None of these issues is new to the Long-Term and Post-Acute Care Health IT Collaborative. Its members produce a detailed work plan each year to determine what goals need to happen next to move LTC’s EHR interoperability and data exchange forward across the entire care continuum. Its most recent work plan, released in June, identified cross-site connectivity as its primary focus for 2015.

THE NEXT STUFF IS HERE

Everybody’s already on the wireless and remote resident-monitoring bandwagons, yet few providers have found ways to harness those data for cross-continuum use. The explosion of wireless and wearable technology (see sidebar) has blown open the barn door for providers, who now have a way to see what has always been hidden: A glimpse at what’s going on with a resident’s health when not in front of the doctor or nurse. The ones who can capture those data and find a good way to use them will be winners, many say.

Data analytics is affecting both clinical quality and business strategy, says Coral Lindahl, RN-BC, CLNC, PointClickCare coordinator at Ebenezer Ridges Care Center in Burnsville, Minn. “Some organizations are going to have to recognize that they need nurse informatics. The data analytics you can get right now with cloud-based and virtual servers and EHRs is just invaluable. If you can see where the chronic issues are going to be, you can shift resources, do earlier interventions and save dollars. More importantly, it allows care to become more person-centric.”

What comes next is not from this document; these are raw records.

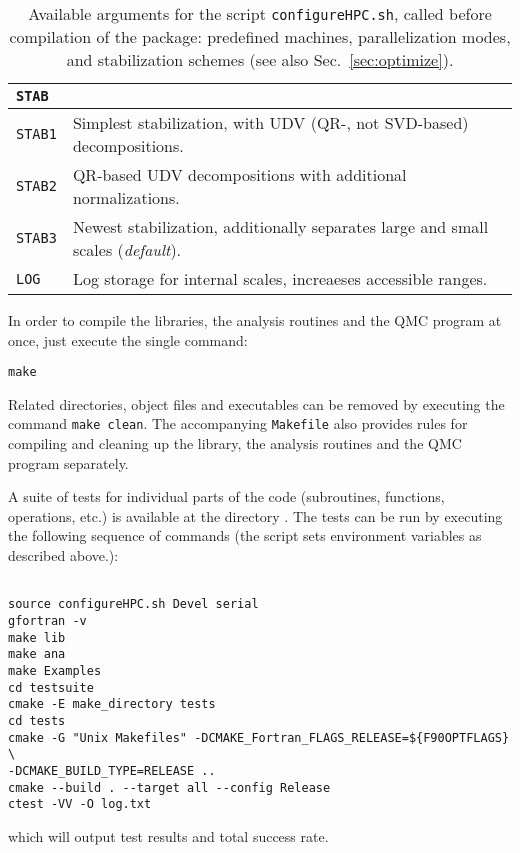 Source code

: \begin{table}[h]
\begin{center}
\begin{tabular}{@{} l l @{}}
			\textbf{\texttt{STAB}} &  \\\midrule
			\texttt{STAB1}  &  Simplest stabilization, with UDV (QR-, not SVD-based) decompositions.\\
			\texttt{STAB2}  &  QR-based UDV decompositions with additional normalizations.\\
			\texttt{STAB3}  &  Newest stabilization, additionally separates large and small scales (\emph{default}).\\
			\texttt{LOG}  &  Log storage for internal scales, increaeses accessible ranges.\\\bottomrule
		\end{tabular}
		\caption{Available arguments for the script \texttt{configureHPC.sh}, called before compilation of the package: predefined machines, parallelization modes, and stabilization schemes (see also Sec.~\ref{sec:optimize}).} \label{table:configureHPC}
	\end{center}
\end{table}

In order to compile the libraries, the analysis routines and the QMC program at once, just execute the single command:%
\begin{lstlisting}[style=bash,morekeywords={make}]
make
\end{lstlisting}
Related directories, object files and executables can be removed by executing the command \lstinline[style=bash,morekeywords={make}]{make clean}. The accompanying \texttt{Makefile} also provides rules for compiling and cleaning up the library, the analysis routines and the QMC program separately.  

A suite of tests for individual parts of the code (subroutines, functions, operations, etc.) is available at the directory . The tests can be run by executing the following sequence of commands (the script  sets environment variables as described above.):
\begin{lstlisting}[style=bash,morekeywords={make,cmake,ctest}]

source configureHPC.sh Devel serial
gfortran -v
make lib
make ana
make Examples
cd testsuite
cmake -E make_directory tests
cd tests
cmake -G "Unix Makefiles" -DCMAKE_Fortran_FLAGS_RELEASE=${F90OPTFLAGS} \
-DCMAKE_BUILD_TYPE=RELEASE ..
cmake --build . --target all --config Release
ctest -VV -O log.txt
\end{lstlisting}
which will output test results and total success rate.


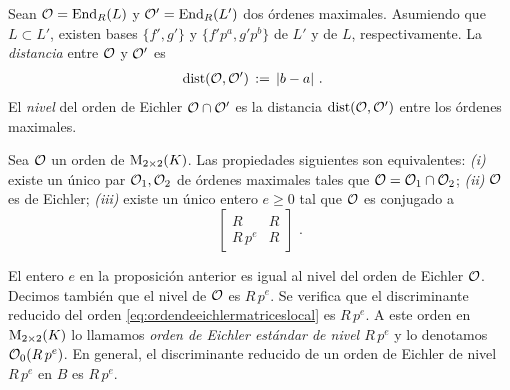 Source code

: Sean $\cal{O}=\Endo[R](L)$ y $\cal{O}'=\Endo[R](L')$ dos \'{o}rdenes maximales.
Asumiendo que $L\subset L'$, existen bases $\{f',g'\}$ y $\{f'p^{a},g'p^{b}\}$
de $L'$ y de $L$, respectivamente. La \emph{distancia} entre $\cal{O}$ y
$\cal{O}'$ es
\begin{align*}
	\mathrm{dist}(\cal{O},\cal{O}') & \,:=\, |b-a|
	\text{ .}
\end{align*}
%
El \emph{nivel} del orden de Eichler $\cal{O}\cap\cal{O}'$ es la distancia
$\mathrm{dist}(\cal{O},\cal{O}')$ entre los \'{o}rdenes maximales.

\begin{propoOrdenDeEichlerMatrices}\label{propo:ordendeeichlermatrices}
	Sea $\cal{O}$ un orden de $\MM_{2\times 2}(K)$. Las propiedades
	siguientes son equivalentes: \textit{(i)} existe un \'{u}nico par
	$\cal{O}_{1},\cal{O}_{2}$ de \'{o}rdenes maximales tales que
	$\cal{O}=\cal{O}_{1}\cap\cal{O}_{2}$; \textit{(ii)} $\cal{O}$ es de
	Eichler; \textit{(iii)} existe un \'{u}nico entero $e\geq 0$ tal que
	$\cal{O}$ es conjugado a
	\begin{equation}
		\label{eq:ordendeeichlermatriceslocal}
		\begin{bmatrix} R & R \\ R\,p^{e} & R \end{bmatrix}
		\text{ .}
	\end{equation}
\end{propoOrdenDeEichlerMatrices}

El entero $e$ en la proposici\'{o}n anterior es igual al nivel del orden de
Eichler $\cal{O}$. Decimos tambi\'{e}n que el nivel de $\cal{O}$ es $R\,p^e$.
Se verifica que el discriminante reducido del orden
\eqref{eq:ordendeeichlermatriceslocal} es $R\,p^e$. A este orden en
$\MM_{2\times 2}(K)$ lo llamamos \emph{orden de Eichler est\'{a}ndar de nivel %
$R\,p^e$}
y lo denotamos $\cal{O}_{0}(R\,p^e)$. En general, el discriminante reducido de
un orden de Eichler de nivel $R\,p^e$ en $B$ es $R\,p^e$.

So, where are your EHR data, and how are you capturing them? Is your data really about who you are or the census you want to uphold—or who you could become in the future? For LTC providers, doing what you’ve always done for the past 20 years is not a valid solution anymore, Derr says. “The real question is, are you going to be a standby player in these new healthcare models, or are you going to become a real partner? Are you going to sit back and wait for someone to send you a resident referral? What role will you play in this new world?”